■ **Data to examine**
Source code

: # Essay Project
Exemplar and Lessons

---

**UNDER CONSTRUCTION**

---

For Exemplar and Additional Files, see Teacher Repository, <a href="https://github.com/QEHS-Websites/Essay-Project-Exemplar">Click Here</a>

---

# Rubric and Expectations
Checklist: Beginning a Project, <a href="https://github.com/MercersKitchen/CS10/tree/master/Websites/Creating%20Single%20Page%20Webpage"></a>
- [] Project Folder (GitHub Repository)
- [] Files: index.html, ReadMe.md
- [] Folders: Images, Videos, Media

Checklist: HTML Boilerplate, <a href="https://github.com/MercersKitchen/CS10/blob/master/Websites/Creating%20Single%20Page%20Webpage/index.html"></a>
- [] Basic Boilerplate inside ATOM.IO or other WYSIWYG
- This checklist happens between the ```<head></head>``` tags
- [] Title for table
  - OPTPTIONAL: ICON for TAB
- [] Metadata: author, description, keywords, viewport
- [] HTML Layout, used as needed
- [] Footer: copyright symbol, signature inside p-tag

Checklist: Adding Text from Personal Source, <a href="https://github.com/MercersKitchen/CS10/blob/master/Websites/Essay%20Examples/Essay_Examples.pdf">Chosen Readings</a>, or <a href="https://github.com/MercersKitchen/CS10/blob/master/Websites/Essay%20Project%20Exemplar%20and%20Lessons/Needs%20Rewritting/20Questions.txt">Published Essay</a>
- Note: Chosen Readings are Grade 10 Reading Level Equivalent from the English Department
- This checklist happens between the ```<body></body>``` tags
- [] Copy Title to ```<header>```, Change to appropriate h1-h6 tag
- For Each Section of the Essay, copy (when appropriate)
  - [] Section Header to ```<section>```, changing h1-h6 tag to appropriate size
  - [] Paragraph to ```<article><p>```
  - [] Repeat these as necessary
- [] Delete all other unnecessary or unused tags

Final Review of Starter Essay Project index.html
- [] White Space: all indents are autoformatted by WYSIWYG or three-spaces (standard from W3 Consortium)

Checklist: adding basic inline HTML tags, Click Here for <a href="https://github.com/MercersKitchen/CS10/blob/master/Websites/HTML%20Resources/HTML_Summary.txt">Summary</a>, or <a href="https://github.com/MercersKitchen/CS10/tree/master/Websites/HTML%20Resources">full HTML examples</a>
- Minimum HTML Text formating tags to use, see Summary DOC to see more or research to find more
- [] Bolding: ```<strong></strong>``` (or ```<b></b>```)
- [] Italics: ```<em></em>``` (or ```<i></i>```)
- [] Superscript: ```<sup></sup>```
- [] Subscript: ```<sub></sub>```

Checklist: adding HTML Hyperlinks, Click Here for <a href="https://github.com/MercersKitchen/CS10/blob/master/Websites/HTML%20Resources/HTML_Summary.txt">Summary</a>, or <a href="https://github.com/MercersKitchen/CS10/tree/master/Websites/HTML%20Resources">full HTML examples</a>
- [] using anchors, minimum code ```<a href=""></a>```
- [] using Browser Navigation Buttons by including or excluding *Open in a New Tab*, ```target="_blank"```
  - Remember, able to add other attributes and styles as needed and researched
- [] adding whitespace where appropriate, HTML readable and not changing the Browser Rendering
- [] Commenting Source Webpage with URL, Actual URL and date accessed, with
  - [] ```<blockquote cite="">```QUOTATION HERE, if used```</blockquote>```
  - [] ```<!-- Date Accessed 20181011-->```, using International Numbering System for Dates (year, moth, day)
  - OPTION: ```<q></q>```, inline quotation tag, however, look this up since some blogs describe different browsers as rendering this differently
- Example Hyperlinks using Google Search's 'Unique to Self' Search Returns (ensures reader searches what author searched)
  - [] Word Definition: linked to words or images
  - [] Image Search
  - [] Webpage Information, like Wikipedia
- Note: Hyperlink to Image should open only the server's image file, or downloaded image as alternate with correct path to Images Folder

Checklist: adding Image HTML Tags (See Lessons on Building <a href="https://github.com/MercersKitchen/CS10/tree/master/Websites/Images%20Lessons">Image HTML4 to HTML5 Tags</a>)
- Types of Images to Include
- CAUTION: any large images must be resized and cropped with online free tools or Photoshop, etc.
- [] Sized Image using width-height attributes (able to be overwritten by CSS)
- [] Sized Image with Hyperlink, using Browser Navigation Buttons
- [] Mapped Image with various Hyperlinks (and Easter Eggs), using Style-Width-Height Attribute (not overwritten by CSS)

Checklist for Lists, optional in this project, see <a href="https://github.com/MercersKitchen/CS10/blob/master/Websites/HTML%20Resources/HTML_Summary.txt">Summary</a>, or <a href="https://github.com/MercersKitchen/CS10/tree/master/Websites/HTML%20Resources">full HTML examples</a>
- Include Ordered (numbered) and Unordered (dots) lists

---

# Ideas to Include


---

■ **Required action**
Write out again, exactly as they appear above, the lines from the one containing "- Example Hyperlinks" to the final line, and only those.

■ **Response below**
- Example Hyperlinks using Google Search's 'Unique to Self' Search Returns (ensures reader searches what author searched)
  - [] Word Definition: linked to words or images
  - [] Image Search
  - [] Webpage Information, like Wikipedia
- Note: Hyperlink to Image should open only the server's image file, or downloaded image as alternate with correct path to Images Folder

Checklist: adding Image HTML Tags (See Lessons on Building <a href="https://github.com/MercersKitchen/CS10/tree/master/Websites/Images%20Lessons">Image HTML4 to HTML5 Tags</a>)
- Types of Images to Include
- CAUTION: any large images must be resized and cropped with online free tools or Photoshop, etc.
- [] Sized Image using width-height attributes (able to be overwritten by CSS)
- [] Sized Image with Hyperlink, using Browser Navigation Buttons
- [] Mapped Image with various Hyperlinks (and Easter Eggs), using Style-Width-Height Attribute (not overwritten by CSS)

Checklist for Lists, optional in this project, see <a href="https://github.com/MercersKitchen/CS10/blob/master/Websites/HTML%20Resources/HTML_Summary.txt">Summary</a>, or <a href="https://github.com/MercersKitchen/CS10/tree/master/Websites/HTML%20Resources">full HTML examples</a>
- Include Ordered (numbered) and Unordered (dots) lists

---

# Ideas to Include


---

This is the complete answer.